(Source records)
# # # # # # #

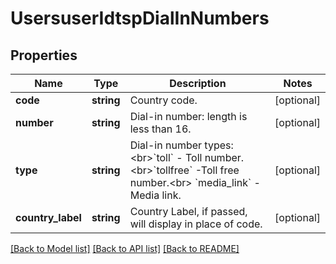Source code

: # UsersuserIdtspDialInNumbers

## Properties
Name | Type | Description | Notes
------------ | ------------- | ------------- | -------------
**code** | **string** | Country code. | [optional] 
**number** | **string** | Dial-in number: length is less than 16. | [optional] 
**type** | **string** | Dial-in number types:&lt;br&gt;&#x60;toll&#x60; - Toll number.&lt;br&gt;&#x60;tollfree&#x60; -Toll free number.&lt;br&gt; &#x60;media_link&#x60; - Media link. | [optional] 
**country_label** | **string** | Country Label, if passed, will display in place of code. | [optional] 

[[Back to Model list]](../README.md#documentation-for-models) [[Back to API list]](../README.md#documentation-for-api-endpoints) [[Back to README]](../README.md)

# # # # # # #

Exercise goal: Without the pictures, give every line of the data again, exactly as written.

Problem solution:
Source code

: # UsersuserIdtspDialInNumbers

## Properties
Name | Type | Description | Notes
------------ | ------------- | ------------- | -------------
**code** | **string** | Country code. | [optional] 
**number** | **string** | Dial-in number: length is less than 16. | [optional] 
**type** | **string** | Dial-in number types:&lt;br&gt;&#x60;toll&#x60; - Toll number.&lt;br&gt;&#x60;tollfree&#x60; -Toll free number.&lt;br&gt; &#x60;media_link&#x60; - Media link. | [optional] 
**country_label** | **string** | Country Label, if passed, will display in place of code. | [optional] 

[[Back to Model list]](../README.md#documentation-for-models) [[Back to API list]](../README.md#documentation-for-api-endpoints) [[Back to README]](../README.md)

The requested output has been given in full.